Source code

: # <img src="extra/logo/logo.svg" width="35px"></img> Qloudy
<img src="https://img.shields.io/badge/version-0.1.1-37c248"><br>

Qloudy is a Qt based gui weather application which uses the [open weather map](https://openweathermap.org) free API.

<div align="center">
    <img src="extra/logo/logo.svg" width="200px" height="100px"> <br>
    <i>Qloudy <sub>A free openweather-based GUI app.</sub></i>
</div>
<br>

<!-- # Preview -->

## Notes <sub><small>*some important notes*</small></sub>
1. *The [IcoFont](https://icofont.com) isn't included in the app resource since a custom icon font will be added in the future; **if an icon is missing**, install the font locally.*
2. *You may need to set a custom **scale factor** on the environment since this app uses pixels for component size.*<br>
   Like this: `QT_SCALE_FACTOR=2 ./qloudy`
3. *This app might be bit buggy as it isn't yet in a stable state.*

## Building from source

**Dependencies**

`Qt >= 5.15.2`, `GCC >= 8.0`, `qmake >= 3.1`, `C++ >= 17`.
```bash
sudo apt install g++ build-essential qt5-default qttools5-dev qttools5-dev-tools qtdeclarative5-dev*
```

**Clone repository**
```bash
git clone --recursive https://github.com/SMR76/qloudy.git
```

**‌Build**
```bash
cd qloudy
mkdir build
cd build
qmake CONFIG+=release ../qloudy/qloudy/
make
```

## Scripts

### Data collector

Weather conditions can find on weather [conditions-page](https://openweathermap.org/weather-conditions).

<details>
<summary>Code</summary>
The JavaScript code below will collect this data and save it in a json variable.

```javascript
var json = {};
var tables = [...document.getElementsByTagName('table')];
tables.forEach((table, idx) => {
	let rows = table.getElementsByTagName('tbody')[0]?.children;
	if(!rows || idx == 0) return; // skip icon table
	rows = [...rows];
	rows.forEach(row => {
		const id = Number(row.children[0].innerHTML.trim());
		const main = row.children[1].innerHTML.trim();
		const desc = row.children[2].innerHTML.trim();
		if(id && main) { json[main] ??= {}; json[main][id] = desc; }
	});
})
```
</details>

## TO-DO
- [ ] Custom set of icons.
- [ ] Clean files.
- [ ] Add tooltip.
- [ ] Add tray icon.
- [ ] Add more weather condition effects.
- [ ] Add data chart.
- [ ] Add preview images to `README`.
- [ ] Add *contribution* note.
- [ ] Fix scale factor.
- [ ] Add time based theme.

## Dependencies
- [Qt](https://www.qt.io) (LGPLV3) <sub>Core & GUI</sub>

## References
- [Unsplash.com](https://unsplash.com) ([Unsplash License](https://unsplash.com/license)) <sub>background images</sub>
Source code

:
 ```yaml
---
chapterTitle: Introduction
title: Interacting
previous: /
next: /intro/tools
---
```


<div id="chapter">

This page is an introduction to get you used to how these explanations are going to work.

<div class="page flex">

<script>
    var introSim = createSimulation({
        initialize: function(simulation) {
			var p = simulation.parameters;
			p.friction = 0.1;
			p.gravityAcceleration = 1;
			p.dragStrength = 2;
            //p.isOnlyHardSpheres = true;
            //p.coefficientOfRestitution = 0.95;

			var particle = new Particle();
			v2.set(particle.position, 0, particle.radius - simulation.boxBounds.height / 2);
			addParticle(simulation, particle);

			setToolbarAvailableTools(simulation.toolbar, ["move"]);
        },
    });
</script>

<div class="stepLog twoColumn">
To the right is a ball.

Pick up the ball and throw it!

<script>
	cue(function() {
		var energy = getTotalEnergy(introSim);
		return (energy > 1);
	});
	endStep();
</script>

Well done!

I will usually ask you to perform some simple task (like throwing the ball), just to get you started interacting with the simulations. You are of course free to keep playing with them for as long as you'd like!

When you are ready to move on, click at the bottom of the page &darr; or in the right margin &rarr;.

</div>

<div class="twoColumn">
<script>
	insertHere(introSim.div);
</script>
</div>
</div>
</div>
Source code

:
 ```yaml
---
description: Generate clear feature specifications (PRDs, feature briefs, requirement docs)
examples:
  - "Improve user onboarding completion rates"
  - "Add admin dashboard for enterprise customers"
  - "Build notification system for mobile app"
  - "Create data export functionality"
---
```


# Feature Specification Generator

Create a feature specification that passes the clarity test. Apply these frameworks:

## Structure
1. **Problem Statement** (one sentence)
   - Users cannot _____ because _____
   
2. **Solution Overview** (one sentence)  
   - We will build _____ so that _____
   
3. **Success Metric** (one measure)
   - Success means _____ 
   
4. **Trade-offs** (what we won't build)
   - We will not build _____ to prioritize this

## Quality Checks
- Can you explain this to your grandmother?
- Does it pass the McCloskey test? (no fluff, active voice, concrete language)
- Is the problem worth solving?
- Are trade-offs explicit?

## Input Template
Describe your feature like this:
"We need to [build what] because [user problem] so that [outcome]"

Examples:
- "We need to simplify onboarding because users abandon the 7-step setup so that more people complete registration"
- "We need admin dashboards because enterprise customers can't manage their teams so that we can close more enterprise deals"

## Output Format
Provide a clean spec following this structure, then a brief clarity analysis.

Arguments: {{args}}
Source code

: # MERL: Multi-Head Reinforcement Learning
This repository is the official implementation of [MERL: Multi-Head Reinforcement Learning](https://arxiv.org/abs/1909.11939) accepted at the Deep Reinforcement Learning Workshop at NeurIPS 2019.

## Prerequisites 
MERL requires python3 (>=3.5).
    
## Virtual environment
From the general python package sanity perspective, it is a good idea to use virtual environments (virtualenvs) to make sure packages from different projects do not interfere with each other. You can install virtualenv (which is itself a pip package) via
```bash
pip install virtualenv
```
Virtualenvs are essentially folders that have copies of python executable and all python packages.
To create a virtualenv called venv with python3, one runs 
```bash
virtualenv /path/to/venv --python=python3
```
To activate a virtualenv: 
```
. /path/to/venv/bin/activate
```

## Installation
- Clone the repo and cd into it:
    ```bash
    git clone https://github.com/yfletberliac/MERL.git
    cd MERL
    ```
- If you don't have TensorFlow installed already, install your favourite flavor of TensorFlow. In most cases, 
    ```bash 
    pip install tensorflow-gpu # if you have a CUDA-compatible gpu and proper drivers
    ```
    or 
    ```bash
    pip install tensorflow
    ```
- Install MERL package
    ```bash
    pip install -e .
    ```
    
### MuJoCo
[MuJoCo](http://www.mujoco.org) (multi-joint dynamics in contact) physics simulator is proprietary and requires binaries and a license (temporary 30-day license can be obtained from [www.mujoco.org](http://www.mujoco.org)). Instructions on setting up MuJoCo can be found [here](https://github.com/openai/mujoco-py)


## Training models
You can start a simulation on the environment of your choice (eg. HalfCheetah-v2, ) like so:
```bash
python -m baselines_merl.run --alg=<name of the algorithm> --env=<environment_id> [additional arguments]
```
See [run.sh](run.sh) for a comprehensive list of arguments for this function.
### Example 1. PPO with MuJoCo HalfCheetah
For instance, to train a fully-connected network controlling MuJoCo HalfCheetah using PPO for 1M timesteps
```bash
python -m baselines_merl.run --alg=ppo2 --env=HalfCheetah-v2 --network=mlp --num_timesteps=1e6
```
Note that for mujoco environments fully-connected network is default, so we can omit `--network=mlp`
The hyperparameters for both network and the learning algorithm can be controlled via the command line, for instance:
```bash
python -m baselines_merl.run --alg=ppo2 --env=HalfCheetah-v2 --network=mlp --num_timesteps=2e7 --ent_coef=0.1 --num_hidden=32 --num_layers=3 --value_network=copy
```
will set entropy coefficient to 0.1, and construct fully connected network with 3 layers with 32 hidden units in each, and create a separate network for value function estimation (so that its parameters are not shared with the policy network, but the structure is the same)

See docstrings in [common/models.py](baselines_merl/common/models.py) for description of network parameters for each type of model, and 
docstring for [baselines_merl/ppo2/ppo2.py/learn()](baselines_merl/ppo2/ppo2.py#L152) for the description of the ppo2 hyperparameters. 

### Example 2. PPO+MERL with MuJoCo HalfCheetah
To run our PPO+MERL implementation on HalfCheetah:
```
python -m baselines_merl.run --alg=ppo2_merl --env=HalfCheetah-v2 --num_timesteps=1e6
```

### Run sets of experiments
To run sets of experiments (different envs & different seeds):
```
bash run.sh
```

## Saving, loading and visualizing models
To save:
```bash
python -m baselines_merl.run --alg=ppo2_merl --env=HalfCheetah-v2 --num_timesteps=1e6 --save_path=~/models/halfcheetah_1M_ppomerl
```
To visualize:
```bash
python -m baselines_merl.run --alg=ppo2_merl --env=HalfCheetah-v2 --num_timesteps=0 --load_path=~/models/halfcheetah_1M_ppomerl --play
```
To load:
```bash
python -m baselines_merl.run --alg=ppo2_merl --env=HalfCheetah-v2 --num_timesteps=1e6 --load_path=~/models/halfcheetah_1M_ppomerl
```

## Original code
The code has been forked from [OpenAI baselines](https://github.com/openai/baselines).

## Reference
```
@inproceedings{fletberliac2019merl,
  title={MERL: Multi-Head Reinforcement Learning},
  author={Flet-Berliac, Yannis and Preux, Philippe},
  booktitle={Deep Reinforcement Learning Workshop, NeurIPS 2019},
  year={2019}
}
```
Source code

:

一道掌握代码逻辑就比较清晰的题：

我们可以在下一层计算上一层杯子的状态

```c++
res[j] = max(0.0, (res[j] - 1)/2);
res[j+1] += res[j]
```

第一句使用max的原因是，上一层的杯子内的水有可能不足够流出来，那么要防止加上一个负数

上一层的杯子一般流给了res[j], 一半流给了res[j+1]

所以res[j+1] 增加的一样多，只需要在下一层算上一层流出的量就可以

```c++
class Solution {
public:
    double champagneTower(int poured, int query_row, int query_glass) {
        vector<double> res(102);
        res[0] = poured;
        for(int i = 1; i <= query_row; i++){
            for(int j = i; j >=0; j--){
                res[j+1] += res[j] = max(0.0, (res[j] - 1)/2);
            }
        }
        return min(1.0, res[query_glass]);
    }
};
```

TASK INSTRUCTIONS —
Wherever the word "repository" appears in the records above, copy that line.

REPLY —
**Clone repository**
This repository is the official implementation of [MERL: Multi-Head Reinforcement Learning](https://arxiv.org/abs/1909.11939) accepted at the Deep Reinforcement Learning Workshop at NeurIPS 2019.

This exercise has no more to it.